DESCRIPTION OF THE TASK: Below are records; copy exactly the line containing "如果我们正在靠近陆地，我们常常会看到鸟类。" and every line after it, through the last.

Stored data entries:
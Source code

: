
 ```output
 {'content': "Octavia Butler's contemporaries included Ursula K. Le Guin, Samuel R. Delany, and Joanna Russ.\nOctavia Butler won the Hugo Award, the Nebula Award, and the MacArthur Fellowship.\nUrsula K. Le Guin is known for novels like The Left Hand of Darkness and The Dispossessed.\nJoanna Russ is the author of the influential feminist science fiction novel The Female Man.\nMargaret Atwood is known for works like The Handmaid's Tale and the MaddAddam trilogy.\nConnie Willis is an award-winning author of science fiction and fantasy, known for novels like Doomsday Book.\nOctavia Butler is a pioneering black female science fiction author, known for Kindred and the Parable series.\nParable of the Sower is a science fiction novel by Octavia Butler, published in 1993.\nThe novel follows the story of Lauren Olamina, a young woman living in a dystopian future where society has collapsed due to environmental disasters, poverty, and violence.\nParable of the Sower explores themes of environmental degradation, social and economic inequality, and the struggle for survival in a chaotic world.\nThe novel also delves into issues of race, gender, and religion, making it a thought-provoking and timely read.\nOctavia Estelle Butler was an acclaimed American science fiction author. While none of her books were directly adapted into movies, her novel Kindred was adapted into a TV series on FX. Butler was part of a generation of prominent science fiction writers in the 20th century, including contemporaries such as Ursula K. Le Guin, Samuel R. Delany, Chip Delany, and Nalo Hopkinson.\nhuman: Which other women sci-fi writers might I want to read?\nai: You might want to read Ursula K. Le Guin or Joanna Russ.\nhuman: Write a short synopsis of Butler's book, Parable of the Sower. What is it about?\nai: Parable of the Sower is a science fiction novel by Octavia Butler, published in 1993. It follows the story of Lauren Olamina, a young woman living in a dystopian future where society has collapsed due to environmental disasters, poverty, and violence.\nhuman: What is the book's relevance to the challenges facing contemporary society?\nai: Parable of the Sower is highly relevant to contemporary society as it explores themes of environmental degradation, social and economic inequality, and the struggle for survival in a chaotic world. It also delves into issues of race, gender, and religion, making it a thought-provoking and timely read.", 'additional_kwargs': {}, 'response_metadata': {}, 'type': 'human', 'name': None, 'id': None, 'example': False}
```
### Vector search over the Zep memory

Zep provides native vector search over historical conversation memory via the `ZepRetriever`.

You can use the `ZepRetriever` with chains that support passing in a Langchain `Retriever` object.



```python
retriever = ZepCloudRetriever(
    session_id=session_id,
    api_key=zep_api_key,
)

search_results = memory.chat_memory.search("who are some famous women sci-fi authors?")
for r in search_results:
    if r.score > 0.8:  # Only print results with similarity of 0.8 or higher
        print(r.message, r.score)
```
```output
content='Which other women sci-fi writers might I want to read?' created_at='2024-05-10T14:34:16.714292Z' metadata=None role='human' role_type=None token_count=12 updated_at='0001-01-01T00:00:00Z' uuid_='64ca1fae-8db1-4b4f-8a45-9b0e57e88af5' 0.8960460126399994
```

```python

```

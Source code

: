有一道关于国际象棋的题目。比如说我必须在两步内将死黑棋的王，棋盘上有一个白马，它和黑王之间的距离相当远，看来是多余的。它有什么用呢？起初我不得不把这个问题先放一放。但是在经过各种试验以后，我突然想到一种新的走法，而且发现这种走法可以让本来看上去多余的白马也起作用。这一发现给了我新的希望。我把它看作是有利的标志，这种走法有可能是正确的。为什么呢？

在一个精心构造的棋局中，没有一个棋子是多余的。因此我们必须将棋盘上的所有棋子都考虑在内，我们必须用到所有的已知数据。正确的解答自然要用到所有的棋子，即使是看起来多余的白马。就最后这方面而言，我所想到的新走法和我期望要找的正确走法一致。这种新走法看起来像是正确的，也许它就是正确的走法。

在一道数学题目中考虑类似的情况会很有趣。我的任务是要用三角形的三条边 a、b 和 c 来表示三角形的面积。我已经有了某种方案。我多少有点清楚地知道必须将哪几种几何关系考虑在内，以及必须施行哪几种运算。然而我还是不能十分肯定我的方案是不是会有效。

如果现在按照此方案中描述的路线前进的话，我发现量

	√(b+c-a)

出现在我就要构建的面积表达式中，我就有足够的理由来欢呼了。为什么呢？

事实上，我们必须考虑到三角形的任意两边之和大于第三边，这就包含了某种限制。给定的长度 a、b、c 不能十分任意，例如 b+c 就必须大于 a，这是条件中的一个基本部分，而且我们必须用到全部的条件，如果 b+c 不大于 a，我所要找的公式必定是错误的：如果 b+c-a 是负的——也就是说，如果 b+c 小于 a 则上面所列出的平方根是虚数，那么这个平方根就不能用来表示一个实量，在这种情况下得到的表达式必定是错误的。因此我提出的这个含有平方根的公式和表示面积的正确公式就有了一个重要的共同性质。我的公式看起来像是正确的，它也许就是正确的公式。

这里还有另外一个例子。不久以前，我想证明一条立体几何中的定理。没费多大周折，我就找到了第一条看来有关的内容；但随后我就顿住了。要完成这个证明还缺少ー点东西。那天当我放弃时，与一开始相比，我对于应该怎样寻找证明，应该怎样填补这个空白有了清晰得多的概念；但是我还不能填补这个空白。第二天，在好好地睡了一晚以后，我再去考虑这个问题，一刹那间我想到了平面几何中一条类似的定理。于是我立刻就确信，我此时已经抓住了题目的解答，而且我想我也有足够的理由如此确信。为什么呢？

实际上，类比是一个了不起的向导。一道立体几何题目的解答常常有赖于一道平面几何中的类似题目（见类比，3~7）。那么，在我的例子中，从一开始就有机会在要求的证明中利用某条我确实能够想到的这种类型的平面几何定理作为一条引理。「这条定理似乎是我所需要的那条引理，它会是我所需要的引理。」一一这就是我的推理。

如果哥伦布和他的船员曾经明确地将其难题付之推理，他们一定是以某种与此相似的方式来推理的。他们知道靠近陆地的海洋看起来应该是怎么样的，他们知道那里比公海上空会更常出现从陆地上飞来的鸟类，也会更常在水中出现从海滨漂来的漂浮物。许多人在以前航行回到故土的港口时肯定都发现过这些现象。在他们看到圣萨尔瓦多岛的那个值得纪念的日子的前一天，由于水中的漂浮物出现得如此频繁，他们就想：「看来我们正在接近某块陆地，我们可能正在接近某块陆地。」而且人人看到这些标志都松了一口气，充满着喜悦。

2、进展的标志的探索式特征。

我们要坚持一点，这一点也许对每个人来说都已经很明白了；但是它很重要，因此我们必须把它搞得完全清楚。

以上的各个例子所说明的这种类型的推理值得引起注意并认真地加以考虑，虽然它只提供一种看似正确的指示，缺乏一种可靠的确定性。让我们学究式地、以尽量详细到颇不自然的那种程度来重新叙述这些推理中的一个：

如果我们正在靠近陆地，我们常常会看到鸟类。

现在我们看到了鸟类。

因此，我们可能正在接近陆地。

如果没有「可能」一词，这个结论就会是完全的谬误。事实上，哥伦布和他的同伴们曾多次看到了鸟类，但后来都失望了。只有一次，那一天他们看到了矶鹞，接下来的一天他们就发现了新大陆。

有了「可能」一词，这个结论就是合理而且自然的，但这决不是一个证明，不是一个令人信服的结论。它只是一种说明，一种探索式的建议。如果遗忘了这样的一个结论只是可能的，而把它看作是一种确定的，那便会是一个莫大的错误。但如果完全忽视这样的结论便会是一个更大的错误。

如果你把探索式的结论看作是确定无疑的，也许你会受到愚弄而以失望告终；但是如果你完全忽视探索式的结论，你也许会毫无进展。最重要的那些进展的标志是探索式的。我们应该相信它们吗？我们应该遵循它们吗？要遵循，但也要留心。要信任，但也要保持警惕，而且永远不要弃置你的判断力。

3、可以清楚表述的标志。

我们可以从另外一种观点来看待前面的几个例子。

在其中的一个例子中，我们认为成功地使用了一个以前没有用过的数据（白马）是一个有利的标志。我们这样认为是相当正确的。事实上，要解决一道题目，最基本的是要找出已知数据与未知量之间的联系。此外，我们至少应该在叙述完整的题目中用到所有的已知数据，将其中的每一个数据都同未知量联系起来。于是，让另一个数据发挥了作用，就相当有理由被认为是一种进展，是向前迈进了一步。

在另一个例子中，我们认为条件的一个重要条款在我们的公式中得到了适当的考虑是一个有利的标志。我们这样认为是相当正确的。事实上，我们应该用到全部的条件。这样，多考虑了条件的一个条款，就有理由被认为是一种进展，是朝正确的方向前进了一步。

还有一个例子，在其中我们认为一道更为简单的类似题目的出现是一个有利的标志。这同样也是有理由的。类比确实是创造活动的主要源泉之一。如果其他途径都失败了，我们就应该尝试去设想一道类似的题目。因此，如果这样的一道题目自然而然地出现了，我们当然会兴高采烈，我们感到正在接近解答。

RESPONSE:
如果我们正在靠近陆地，我们常常会看到鸟类。

现在我们看到了鸟类。

因此，我们可能正在接近陆地。

如果没有「可能」一词，这个结论就会是完全的谬误。事实上，哥伦布和他的同伴们曾多次看到了鸟类，但后来都失望了。只有一次，那一天他们看到了矶鹞，接下来的一天他们就发现了新大陆。

有了「可能」一词，这个结论就是合理而且自然的，但这决不是一个证明，不是一个令人信服的结论。它只是一种说明，一种探索式的建议。如果遗忘了这样的一个结论只是可能的，而把它看作是一种确定的，那便会是一个莫大的错误。但如果完全忽视这样的结论便会是一个更大的错误。

如果你把探索式的结论看作是确定无疑的，也许你会受到愚弄而以失望告终；但是如果你完全忽视探索式的结论，你也许会毫无进展。最重要的那些进展的标志是探索式的。我们应该相信它们吗？我们应该遵循它们吗？要遵循，但也要留心。要信任，但也要保持警惕，而且永远不要弃置你的判断力。

3、可以清楚表述的标志。

我们可以从另外一种观点来看待前面的几个例子。

在其中的一个例子中，我们认为成功地使用了一个以前没有用过的数据（白马）是一个有利的标志。我们这样认为是相当正确的。事实上，要解决一道题目，最基本的是要找出已知数据与未知量之间的联系。此外，我们至少应该在叙述完整的题目中用到所有的已知数据，将其中的每一个数据都同未知量联系起来。于是，让另一个数据发挥了作用，就相当有理由被认为是一种进展，是向前迈进了一步。

在另一个例子中，我们认为条件的一个重要条款在我们的公式中得到了适当的考虑是一个有利的标志。我们这样认为是相当正确的。事实上，我们应该用到全部的条件。这样，多考虑了条件的一个条款，就有理由被认为是一种进展，是朝正确的方向前进了一步。

还有一个例子，在其中我们认为一道更为简单的类似题目的出现是一个有利的标志。这同样也是有理由的。类比确实是创造活动的主要源泉之一。如果其他途径都失败了，我们就应该尝试去设想一道类似的题目。因此，如果这样的一道题目自然而然地出现了，我们当然会兴高采烈，我们感到正在接近解答。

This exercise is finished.